“Malkoçoğlu’nun sıcak nefesini teninde hisseden prenses bağırmayı, çabalamayı çoktan unutmuştu...” Malkoç Abi’nin “kollarında eriyen” onlarca “ecnebi güzel”den birinin, meşhuuur “Lükres Borjiya”nın teslimiyet sahnesini okumuş bulunuyorsun sevgili okur. Örnekler Malkoçoğlu maceraları kadar çoktur. Mesela “Çingene güzeli Silvana” da kendisini “Seninle bulunduğum her an ayrı bir heyecan yaşıyorum. Sende yaylaların vahşi rüzgârlarının ürpertisini, vadilerde ılık akşamların sarhoşluğunu buluyorum, oh Malkoçoğlu” diyerek bırakır kendisini kahramanın kollarına.
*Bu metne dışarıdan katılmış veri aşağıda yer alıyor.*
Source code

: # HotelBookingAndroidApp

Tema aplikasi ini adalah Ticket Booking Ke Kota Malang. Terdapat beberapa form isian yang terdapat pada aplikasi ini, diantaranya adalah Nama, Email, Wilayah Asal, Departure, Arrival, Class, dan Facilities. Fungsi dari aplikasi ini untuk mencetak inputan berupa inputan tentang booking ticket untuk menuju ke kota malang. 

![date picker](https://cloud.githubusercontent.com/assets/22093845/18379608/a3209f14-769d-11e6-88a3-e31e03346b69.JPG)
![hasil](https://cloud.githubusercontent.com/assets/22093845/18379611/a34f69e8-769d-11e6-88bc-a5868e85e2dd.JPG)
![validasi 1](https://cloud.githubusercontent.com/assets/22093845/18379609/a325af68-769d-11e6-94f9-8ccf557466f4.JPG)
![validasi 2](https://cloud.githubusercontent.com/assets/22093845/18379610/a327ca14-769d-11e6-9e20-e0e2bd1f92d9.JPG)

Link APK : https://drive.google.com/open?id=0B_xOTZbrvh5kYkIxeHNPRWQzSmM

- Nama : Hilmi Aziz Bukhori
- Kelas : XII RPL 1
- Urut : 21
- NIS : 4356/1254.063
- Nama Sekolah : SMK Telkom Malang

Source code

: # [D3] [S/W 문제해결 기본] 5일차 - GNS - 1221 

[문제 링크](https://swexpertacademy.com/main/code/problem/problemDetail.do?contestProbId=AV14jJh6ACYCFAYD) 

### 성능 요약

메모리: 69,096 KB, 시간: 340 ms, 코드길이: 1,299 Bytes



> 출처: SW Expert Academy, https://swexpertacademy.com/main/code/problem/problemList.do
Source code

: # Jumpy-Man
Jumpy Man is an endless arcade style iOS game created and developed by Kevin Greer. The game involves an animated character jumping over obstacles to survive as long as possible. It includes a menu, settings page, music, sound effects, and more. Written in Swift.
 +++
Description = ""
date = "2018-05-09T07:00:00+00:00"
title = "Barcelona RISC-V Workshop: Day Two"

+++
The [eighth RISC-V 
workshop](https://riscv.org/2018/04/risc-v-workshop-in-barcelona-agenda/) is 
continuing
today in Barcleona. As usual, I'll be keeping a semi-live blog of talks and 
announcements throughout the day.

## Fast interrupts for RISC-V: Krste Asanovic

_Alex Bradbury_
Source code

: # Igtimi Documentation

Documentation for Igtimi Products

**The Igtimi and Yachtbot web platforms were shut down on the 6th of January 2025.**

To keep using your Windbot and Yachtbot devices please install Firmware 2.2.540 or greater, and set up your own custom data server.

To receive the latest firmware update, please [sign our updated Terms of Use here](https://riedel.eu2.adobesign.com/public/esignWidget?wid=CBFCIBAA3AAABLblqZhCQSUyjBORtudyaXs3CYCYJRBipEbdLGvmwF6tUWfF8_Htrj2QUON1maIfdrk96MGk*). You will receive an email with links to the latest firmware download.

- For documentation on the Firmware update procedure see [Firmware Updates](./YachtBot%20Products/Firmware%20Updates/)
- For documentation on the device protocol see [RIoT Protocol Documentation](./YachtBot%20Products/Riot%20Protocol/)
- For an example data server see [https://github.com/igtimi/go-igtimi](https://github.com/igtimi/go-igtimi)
Ailelere örnek olacak, milli ve manevi değerlerimize uygun şekilde tabii. Mesela Malkoçoğlu düşesten prensese, beyin kızından rahibeye kimi “eritirse eritsin” biz ya şamdan görürüz, ya kadife perde ya da ufuk çizgisi.
Taze Sinema Genel Müdürü Mesut Cem Erkul konuştu. Bundan böyle Türkiye’de çekilecek filmlere verilecek destek konusunda açıklama yaptı. Dedi ki “Eskiden kahramanlık filmlerine, tarihi Türk filmlerine gidilir, çıkıldığı zaman onun etkisinde kalınırdı. Bir Malkoçoğlu etkilerdi...” Doğruluk payı var mı? Kendi adıma konuşayım, var. Etki genellikle çıtadan elde edilen kılıçlarla mahallede birbirimizin üstüne “Allah Allah...” diye hücum etmemiz, film çıkışında Cüneyt Arkın’dan aldığımız cesaretle abartılı yüksekliklerden kendimizi yere bırakmak, yiğitliğe “pis” sürdürmemek için canımız yansa da “Hiyaa!” diye koşmaya devam etmek şeklinde kendini belirtirdi.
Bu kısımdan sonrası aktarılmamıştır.